Task item ▸
Scan the data below and work out how many of its lines contain the word "Décret". Give only that number.

[Data provided]

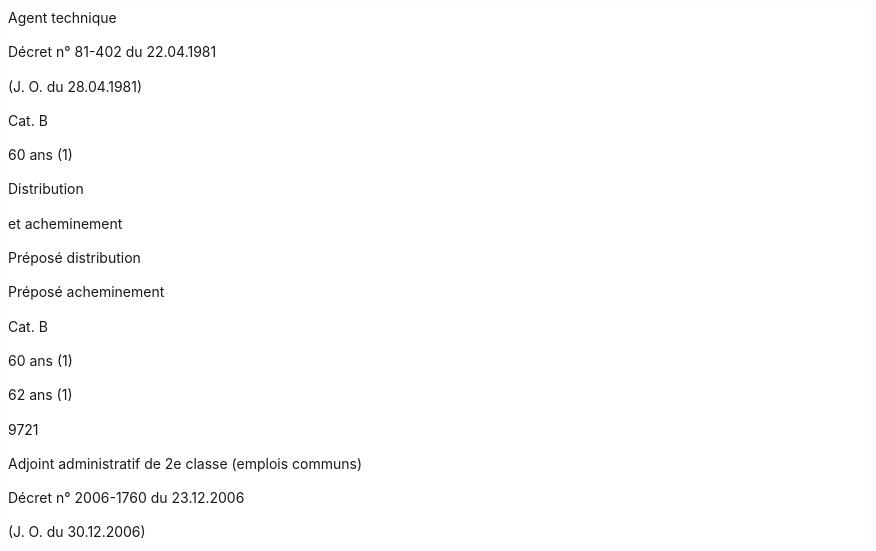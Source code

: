 </td>
      <td>

Agent technique

</td>
      <td rowspan="2">

Décret n° 81-402 du 22.04.1981

(J. O. du 28.04.1981)

</td>
      <td>

Cat. B

60 ans (1)

</td>
    </tr>
    <tr>
      <td>

Distribution

et acheminement

</td>
      <td>

Préposé distribution

Préposé acheminement

</td>
      <td>

Cat. B

60 ans (1)

62 ans (1)

</td>
    </tr>
    <tr>
      <td rowspan="3">

9721

</td>
      <td rowspan="3">

Adjoint administratif de 2e classe (emplois communs)

</td>
      <td rowspan="3">

Décret n° 2006-1760 du 23.12.2006

(J. O. du 30.12.2006)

[/Data provided]

Solved problem ▸
2